Janne Teller
Aus dem Dänischen von Sigrid Engeler
Mit vielen farbigen Illustrationen von Helle Vibeke Jensen
Hanser, März 2011
Inhalt:
Die Europäische Union ist zusammengebrochen, die Demokratie besteht nicht mehr und es herrscht Krieg. Doch nicht irgendwo weit weg in einem anderen Land sondern bei uns, im hier und jetzt. Die Heimatstadt liegt in Schutt und Asche, das eigene Zuhause zerstört und ausgebombt. Die engsten Familienangehörigen sind schwer verletzt, die Großeltern starben bei einem Bombenangriff. Die Angst ist ständiger Begleiter. Menschen, mit denen man bisher in vermeintlicher Eintracht zusammengelebt hat, sind jetzt Feinde geworden. Der Vater ist nach Ägypten geflohen, die Familie kommt erst später durch einen Flüchtlingstransport nach. Aber was bedeutet es nun (für einen Deutschen) ein politischer Flüchtling, ein Europäer in Ägypten zu sein? Es bedeutet eine Zeit voller Entbehrungen, Demütigungen. Ein ständiger Neuanfang ohne Grundlagen und immer mit der Angst verbunden, wieder ausgeliefert zu werden.
Rezension:
Vornweg: Das aktuelle Werk von Janne Teller ist kein Buch im eigentlichen Sinne sondern ein Essay, also ein fiktives Gedankenexperiment in kurzer Form. Rein optisch fällt dieses Essay schon einmal auf: Es ähnelt in Farbe, Format und Aufmachung einem Reisepass. Diese Idee ist originell, passend und gelungen ausgeführt. Die Illustrationen von Helle Vibeke Jensen unterstreichen auf eine klare Art und Weise den Text.

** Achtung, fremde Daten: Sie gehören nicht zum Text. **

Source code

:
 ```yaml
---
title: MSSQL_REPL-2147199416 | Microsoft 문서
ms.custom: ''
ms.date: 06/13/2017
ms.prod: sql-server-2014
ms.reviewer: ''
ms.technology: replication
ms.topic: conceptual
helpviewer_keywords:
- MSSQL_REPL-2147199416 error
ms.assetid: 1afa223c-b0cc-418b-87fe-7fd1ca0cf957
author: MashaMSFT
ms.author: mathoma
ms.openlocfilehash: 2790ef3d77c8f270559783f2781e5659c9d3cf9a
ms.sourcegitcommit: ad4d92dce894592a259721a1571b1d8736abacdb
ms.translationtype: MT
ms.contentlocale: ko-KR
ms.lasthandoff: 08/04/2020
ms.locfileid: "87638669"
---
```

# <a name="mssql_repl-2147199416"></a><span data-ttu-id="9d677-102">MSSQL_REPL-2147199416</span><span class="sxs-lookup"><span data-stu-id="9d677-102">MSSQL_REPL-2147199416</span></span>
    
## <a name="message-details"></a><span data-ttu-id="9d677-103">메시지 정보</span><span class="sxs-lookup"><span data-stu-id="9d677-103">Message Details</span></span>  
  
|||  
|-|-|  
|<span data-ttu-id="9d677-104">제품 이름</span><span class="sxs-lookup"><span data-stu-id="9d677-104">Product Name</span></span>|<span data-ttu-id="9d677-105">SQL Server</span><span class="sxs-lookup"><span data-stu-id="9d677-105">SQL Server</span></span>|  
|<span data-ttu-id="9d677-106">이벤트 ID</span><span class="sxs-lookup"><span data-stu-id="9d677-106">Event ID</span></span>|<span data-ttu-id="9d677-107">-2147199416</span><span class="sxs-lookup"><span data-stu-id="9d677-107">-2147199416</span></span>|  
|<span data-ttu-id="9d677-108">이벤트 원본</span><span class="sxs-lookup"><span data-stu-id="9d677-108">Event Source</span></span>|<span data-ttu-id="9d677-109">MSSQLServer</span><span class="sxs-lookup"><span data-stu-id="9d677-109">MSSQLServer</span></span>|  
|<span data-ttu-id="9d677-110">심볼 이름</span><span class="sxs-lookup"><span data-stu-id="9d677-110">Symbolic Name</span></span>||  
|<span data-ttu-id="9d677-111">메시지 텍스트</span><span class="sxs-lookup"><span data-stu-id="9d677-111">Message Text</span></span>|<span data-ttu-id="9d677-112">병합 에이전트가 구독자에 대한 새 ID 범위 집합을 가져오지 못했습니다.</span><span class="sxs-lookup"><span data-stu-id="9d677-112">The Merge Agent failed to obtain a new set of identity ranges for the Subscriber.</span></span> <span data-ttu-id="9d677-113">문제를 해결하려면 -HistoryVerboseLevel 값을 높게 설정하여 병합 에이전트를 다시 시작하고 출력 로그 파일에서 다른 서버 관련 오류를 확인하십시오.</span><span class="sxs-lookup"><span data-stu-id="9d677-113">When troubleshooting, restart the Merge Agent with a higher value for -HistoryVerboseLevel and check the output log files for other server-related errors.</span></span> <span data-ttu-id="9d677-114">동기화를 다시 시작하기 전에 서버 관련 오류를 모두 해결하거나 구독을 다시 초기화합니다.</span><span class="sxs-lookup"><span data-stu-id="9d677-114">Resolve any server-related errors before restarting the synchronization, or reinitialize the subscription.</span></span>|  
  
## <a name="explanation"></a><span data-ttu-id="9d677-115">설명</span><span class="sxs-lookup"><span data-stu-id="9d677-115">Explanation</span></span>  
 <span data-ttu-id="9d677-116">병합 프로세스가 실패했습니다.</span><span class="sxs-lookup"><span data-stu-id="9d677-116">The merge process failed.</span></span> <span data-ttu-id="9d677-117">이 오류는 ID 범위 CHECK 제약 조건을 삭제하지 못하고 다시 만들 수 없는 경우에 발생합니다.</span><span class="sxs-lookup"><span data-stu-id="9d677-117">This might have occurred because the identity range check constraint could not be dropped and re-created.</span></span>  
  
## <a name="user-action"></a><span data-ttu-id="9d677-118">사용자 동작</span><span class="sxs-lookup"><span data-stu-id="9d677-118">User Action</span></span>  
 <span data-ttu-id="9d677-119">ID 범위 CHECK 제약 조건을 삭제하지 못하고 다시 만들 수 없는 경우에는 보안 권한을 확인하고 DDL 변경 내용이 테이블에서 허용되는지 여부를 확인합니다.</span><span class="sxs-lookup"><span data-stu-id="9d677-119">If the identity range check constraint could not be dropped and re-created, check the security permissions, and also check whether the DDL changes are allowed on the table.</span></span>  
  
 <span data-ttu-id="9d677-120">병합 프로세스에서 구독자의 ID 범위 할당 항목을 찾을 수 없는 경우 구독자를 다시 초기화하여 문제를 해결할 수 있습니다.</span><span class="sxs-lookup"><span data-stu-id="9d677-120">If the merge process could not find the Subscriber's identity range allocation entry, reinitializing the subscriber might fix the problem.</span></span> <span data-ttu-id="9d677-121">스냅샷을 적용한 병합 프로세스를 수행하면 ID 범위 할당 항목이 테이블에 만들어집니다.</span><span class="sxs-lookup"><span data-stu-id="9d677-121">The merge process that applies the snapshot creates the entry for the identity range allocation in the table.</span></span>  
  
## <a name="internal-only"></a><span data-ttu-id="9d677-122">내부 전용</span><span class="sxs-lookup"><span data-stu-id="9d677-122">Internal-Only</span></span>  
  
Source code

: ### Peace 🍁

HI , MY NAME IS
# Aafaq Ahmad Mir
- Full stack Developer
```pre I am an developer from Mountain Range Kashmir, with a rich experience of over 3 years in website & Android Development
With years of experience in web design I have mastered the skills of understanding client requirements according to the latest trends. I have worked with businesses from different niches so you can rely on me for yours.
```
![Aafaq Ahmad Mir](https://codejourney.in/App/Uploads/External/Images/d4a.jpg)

„Krieg“ beschreibt die Zustände in Deutschland nach einem wirtschaftlichen, nationalistischen Zusammenbruch der Europäischen Union und einem daraus resultierenden Krieg in der Gegenwart. Politische Flüchtlinge, die auf Asyl in einem besseren Land hoffen, erleben wir tagtäglich in den Nachrichten. Wir stehen bisher immer auf der besseren, der asylgebenden Seite. Doch wie könnte es aussehen, wenn das Blatt sich wendet, wenn WIR unser Land aus Not und Kriegsgründen verlassen müssten, was würde uns erwarten? In kurzen, klaren und sehr nüchternen Sätzen beschreibt Janne Teller ein Szenario, das wir von der anderen, der „gastgebenden“ Seite her kennen, aber sicher nicht so wahrhaben wollen. Was es für einen Menschen heißt, sein Land, seine Heimat nicht freiwillig zu verlassen und in einer völlig anderen, neuen Kultur sein Leben noch einmal ganz von vorne zu beginnen, das können wir nicht ermessen. Die Erniedrigungen, die Tatsache, nirgendwo willkommen zu sein, die Sprache nicht zu beherrschen aber auch die Rivalität der anderen geflüchteten Nationen zehren an einem friedlichen Neubeginn. Doch man darf sich nicht allzusehr wehren, denn die Angst vor einer Ausweisung ist groß. Der furchtbare Gedanke der Rache keimt langsam auf. Die Erinnerung, dass man in Deutschland mit vielen verschiedenen Nationen friedlich zusammengelebt hat, ist überholt und die Nationalität entscheidet nun nicht mehr darüber, ob man lieber eine italienische Pizza oder ein türkisches Döner essen möchte, sondern darüber, ob Dein Gegenüber Freund oder Feind ist. Man erkennt zwar ihre Intention, doch diese wird durch zu viele klischeehafte und sehr pauschal wirkende Beschreibungen und (Vor-)Urteilen über die einzelnen Kulturen sowie der oberflächlich durchdachten, fiktiven Szenarien abgewertet. Eigentlich will dieses Zukunftstrauma nicht politisch wirken, was ihm aber, vielleicht gerade aus diesem Grund, nicht gelingt. Die experimentelle Vision möchte den Blickwinkel schärfen, unser Handeln im eigenen Land den fremden Gästen gegenüber sensibel zu überdenken, denn auch wir könnten jederzeit ein fremder Ankömmling in einer neuen Kultur sein. Ob das mit neuen Klischees im Kontext zu vorhandenen gelingt?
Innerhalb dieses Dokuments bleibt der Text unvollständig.